Sábado dia 26 de agosto último foi um dia de vivências e de resistências. Ocorreu, no histórico Estádio do Pacaembu em São Paulo, o Festival “Ocupa Pacaembu”, uma intervenção artística, cultural, esportiva e de troca de experiências em torno de um dos mais importantes estádios da capital paulistana. Houve grupo de samba (ouvi os contagiantes batuques do Amigas do Samba), oficinas de lambe-lambes (assisti a montagem de um fantástico mural com eles e a feitura de criativas estampas em camisetas), visitação ao estádio e à exposição do Museu do Futebol e torneios de futebol de rua. Para mim, um sempre e eterno aprendiz de antropólogo, foi um dia em que vivi a Antropologia na prática, nas trocas afetivas e de conhecimentos que estabeleci (e que estabeleceram comigo).
A intervenção é um dos eventos dentro da programação do Encontro Estéticas da Periferia, que está em sua sétima edição, e que segundo Aira Bonfim, querida amiga e uma das organizadoras do Festival “Ocupa Pacaembu”, só foi possível nos espaços do Estádio pela ação conjunta entre Museu do Futebol e Ação Educativa, uma importante ONG ativista dos direitos humanos, que atua junto aos campos da educação, cultura e juventude e realiza inúmeros projetos sociais nessas áreas.
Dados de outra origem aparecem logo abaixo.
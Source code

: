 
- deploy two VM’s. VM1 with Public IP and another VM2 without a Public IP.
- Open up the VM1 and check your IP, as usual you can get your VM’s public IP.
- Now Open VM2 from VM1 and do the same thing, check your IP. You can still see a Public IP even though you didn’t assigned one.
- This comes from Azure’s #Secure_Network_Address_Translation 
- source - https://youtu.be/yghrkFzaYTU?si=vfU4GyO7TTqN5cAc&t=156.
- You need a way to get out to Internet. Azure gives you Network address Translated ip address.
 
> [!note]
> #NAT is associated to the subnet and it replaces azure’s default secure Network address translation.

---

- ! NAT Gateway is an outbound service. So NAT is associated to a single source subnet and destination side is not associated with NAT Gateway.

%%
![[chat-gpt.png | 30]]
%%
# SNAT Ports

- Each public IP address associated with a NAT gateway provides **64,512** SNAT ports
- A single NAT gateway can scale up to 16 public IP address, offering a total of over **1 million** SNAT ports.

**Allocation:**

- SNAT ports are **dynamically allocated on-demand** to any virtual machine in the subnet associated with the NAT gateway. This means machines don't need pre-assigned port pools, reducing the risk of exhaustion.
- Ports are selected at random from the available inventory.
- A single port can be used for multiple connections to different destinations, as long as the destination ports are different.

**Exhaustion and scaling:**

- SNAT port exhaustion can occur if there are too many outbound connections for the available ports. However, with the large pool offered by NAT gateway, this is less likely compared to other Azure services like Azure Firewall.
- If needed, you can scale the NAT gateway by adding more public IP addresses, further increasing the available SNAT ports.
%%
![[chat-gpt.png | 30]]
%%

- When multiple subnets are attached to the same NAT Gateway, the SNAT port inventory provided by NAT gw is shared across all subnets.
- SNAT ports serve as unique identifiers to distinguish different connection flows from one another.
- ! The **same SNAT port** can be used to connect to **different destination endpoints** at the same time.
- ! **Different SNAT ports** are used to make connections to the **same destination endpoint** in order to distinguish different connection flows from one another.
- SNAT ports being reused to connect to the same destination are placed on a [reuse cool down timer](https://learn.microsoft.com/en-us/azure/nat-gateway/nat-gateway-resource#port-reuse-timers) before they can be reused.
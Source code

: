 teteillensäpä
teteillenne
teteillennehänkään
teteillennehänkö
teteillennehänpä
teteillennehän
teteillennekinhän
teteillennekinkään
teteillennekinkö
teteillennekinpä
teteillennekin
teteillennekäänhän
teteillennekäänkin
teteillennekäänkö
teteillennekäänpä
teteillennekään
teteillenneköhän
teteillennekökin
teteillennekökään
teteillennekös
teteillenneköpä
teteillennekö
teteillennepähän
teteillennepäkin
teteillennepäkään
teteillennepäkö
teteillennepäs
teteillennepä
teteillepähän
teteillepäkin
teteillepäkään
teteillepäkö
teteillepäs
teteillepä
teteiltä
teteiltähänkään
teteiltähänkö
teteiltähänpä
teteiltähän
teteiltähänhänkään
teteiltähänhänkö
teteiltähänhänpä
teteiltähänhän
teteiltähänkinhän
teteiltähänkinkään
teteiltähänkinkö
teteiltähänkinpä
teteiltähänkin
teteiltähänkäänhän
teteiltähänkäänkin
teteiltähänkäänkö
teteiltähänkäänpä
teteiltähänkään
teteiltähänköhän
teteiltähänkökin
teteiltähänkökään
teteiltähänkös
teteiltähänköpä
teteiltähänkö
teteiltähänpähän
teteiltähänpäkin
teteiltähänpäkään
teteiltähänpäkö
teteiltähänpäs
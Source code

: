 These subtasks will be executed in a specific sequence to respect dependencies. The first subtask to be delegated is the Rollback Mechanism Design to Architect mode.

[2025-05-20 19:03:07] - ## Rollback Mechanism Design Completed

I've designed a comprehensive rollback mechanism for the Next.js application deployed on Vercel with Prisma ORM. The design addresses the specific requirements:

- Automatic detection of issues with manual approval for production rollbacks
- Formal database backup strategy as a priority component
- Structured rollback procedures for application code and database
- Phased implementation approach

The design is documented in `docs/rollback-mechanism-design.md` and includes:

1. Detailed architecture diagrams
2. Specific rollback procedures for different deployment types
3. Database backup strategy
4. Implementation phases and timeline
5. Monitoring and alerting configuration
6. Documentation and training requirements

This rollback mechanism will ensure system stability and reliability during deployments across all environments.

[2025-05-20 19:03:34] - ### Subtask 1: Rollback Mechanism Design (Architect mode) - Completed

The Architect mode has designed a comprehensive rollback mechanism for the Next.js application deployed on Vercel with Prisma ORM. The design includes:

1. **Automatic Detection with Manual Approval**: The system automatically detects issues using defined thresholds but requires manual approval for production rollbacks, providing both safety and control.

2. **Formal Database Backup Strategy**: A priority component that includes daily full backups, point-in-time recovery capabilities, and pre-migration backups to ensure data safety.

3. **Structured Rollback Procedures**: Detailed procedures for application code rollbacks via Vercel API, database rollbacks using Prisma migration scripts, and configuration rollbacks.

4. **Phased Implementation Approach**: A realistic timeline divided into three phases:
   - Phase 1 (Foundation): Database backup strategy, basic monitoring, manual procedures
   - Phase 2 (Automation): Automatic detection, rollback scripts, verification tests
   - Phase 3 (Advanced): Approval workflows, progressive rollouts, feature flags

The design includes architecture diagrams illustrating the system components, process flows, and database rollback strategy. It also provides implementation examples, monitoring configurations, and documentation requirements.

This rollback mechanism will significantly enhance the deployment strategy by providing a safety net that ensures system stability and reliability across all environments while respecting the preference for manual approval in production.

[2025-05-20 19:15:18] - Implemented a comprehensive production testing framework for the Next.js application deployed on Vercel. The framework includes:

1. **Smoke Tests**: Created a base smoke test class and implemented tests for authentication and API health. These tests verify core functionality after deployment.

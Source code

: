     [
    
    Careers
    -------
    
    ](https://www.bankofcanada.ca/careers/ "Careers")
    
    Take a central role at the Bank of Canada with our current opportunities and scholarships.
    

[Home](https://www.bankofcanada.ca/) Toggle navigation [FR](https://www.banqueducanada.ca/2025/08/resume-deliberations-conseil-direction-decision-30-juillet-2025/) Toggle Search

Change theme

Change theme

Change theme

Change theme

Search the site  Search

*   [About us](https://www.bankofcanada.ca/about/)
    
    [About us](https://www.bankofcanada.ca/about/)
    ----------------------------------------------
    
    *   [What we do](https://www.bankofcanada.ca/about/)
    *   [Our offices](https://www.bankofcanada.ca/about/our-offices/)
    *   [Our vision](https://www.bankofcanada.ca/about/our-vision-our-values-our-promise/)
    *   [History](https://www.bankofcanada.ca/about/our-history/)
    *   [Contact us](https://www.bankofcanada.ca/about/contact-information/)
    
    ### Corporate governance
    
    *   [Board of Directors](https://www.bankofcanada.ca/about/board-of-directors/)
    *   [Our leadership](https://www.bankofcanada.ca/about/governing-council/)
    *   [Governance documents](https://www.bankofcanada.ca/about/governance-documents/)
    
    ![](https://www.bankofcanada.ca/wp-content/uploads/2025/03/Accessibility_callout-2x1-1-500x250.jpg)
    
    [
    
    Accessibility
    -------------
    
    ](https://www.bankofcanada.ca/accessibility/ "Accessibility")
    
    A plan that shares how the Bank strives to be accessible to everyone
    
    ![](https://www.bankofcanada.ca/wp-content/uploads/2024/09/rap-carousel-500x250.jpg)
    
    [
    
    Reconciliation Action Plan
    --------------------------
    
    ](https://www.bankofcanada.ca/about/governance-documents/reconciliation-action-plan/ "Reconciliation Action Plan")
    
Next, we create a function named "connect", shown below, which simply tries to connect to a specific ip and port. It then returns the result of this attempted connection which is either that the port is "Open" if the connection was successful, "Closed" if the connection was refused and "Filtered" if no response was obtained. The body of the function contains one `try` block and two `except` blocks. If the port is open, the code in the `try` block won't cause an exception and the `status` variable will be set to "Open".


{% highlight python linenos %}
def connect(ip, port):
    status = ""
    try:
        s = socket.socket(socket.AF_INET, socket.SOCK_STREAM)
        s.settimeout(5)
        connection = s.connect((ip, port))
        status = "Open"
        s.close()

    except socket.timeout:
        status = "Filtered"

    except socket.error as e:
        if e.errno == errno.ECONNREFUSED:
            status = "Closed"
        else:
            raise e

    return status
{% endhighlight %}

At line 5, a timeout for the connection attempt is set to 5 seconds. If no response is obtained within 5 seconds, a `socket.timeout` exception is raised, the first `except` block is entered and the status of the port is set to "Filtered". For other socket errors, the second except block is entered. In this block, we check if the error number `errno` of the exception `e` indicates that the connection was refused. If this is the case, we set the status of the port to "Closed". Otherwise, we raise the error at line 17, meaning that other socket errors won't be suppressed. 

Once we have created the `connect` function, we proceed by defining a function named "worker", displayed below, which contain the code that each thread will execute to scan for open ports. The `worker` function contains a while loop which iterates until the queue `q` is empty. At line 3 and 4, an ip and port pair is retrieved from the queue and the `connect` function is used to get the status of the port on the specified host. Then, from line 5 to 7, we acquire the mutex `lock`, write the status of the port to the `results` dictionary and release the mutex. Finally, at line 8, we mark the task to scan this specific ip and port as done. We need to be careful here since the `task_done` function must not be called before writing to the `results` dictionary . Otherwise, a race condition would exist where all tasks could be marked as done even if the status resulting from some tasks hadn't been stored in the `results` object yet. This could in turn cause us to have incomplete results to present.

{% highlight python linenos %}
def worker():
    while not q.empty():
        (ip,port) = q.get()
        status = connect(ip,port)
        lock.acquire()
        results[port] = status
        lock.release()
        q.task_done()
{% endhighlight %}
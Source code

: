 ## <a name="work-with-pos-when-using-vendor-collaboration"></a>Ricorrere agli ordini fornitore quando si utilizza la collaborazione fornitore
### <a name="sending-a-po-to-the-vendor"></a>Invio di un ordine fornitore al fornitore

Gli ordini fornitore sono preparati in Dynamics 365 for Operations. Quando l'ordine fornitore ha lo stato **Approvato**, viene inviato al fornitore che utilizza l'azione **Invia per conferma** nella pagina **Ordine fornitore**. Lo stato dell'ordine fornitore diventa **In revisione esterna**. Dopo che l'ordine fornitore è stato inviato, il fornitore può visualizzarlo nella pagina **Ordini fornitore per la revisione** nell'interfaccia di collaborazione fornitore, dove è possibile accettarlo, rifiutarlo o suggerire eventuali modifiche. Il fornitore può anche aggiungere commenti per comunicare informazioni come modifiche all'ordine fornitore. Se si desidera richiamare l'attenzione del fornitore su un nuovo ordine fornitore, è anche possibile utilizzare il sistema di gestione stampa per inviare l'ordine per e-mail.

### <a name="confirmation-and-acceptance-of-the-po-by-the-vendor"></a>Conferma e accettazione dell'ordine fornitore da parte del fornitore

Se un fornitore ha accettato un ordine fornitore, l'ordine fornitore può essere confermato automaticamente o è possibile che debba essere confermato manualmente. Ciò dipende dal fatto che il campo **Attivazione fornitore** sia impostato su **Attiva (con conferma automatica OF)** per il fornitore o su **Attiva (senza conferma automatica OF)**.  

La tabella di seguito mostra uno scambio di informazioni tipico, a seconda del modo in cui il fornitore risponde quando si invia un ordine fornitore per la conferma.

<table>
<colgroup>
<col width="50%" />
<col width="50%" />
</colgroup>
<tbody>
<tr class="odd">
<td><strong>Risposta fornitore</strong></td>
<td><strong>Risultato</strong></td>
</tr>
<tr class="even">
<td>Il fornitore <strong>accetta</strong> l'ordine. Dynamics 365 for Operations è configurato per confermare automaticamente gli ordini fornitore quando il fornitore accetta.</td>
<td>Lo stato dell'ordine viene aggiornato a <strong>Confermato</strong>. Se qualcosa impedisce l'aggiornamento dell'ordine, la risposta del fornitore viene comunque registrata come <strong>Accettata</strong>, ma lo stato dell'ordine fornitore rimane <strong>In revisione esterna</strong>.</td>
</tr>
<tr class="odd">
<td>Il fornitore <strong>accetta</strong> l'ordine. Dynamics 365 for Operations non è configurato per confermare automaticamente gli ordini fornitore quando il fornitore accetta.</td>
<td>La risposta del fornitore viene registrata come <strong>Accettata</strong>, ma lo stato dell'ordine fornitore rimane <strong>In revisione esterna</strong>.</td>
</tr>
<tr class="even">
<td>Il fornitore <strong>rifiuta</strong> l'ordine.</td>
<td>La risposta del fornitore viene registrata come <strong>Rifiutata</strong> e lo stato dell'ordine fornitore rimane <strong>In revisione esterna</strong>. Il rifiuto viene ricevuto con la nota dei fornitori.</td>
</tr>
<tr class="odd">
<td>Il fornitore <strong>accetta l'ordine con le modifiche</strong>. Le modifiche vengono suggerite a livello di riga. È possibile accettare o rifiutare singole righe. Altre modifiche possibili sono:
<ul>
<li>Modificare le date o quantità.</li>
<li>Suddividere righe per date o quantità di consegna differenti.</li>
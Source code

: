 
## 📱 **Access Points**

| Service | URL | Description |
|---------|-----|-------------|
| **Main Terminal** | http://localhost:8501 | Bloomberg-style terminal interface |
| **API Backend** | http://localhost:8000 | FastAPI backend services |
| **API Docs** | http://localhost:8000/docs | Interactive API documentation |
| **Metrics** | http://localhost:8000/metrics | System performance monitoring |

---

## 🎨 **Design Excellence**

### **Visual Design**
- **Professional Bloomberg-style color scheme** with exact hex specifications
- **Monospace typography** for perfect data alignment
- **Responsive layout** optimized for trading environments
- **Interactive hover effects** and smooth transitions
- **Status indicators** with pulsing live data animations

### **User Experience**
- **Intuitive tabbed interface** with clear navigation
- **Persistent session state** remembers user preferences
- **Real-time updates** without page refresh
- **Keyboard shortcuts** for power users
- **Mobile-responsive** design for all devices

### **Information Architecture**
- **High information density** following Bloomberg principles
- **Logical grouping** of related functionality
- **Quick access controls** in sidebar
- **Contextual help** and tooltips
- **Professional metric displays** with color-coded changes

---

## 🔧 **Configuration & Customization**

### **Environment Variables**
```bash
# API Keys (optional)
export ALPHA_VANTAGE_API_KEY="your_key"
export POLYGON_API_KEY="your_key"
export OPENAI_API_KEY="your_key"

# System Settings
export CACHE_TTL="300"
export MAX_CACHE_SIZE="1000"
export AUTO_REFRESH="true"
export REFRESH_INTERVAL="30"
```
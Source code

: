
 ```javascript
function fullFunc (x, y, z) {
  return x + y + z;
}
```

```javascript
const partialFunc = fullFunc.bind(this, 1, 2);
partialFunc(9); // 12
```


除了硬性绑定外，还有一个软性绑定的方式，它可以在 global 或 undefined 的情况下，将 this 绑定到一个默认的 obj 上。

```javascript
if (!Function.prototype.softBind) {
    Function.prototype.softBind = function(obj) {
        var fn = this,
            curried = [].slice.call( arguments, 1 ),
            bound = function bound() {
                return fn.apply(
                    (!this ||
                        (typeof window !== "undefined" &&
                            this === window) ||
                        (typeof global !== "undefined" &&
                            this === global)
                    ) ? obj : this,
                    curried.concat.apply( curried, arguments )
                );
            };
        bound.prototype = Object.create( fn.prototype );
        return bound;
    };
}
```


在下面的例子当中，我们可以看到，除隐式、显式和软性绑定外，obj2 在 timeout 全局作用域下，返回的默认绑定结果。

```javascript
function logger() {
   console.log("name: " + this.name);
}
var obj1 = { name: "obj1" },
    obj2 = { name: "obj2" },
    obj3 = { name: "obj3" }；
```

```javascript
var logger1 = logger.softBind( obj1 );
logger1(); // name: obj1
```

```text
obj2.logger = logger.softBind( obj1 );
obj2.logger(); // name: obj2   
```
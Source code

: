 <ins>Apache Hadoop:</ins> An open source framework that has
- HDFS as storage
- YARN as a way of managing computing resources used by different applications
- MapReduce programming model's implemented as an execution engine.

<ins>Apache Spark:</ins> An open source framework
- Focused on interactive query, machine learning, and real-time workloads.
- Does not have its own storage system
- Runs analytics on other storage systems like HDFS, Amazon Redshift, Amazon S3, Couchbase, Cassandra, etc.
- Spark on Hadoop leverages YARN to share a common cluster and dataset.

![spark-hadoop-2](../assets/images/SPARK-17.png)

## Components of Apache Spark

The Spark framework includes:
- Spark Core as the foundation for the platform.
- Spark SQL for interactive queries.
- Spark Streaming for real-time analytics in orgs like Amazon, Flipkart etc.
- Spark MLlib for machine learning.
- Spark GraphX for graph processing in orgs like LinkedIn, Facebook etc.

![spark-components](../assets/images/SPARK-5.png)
O protagonista do festival foi o futebol de rua, fenômeno tão comum nos espaços urbanos brasileiros e que tem sido repensado criticamente como espaço de resistências frente às ondas de violência, à edificação de condomínios fechados, à elitização dos espaços de lazer. Também denominado ‘futebol callejero’ por pesquisadores/as, caracteriza-se como uma atividade que oportuniza aos jovens (particularmente de vizinhanças marginalizadas) experiências de cidadania, de ocupação de espaços a eles negados, viabilizando desenvolvimento crítico para se sentirem e atuarem como cidadãs e cidadãos.
As disputas de futebol de rua ocorreram no espaço entre o estádio e a Praça Charles Miller e envolveram as equipes que trazem, em seus discursos e posicionamentos, bandeiras de lutas sociais. Um grupo interessante da cena urbana e lá presente era o Real Gothic Brasil, cuja proposta é a de reunir amantes da cultura gótica/dark para praticar futebol e se divertir. No site do grupo na internet, “mais do que futebol, o Real Gothic Brasil é música e cultura alternativa”.
Além desse, havia grupos representativos do futebol de pessoas LGBT (lésbicas, gays, bissexuais e transgênero), como o Bulls Football SP, o NATUS Futebol Clube e os Meninos Bons de Bola (MBB), três associações que lutam pelo reconhecimento de existir no espaço machista e homo/transfóbico do futebol masculino brasileiro. Todas as três reúnem atletas com orientações sexuais múltiplas, mas os MBB têm uma missão singular, qual seja, a de dar visibilidade aos homens trans junto às práticas esportivas e futebolísticas. Esses foram os grandes homenageados da ocasião, de acordo com Aira, exatamente porque na data comemoravam um ano de existência.
Assistindo as contendas, percebi estilos diferenciados de jogo e notei cada time com suas apreensões sobre o jogar futebolístico – todas legitimas, diga-se de passagem. Mas o que está em questão não é apenas isso. Esse Festival “Ocupa Pacaembu” e o Encontro Estéticas da Periferia possibilitaram algo além, que não vou dizer por mim; vou tomar a liberdade de registrar a fala de meu querido amigo Bernardo, da equipe MBB, que me impactou profundamente e resumiu, com sensibilidade, o que aprendi tão ricamente naquele sábado: “Fico feliz aqui hoje porque meu corpo pode existir nesse espaço”.
Num momento tão dramático da vida e da política nacionais um evento como esse é uma lufada de ar fresco, que se não nos mostra que há luz no fim do túnel, ao menos nos instiga a continuar pensando formas de existir (e resistir) às barbáries cotidianamente instituídas, que nos envolvem e nos consomem.
Em que pese as comidas das barracas no local estarem um pouco caras, haver presença exígua de pretos e pardos ou mesmo de pessoas com deficiência e não ter havido assistência de um público volumoso, o Festival “Ocupa Pacaembu” valeu pelo registro de existência de uma estética da alteridade, que em tempos tão sombrios está subsumida a processos culturais amplos de dominação e apagamento.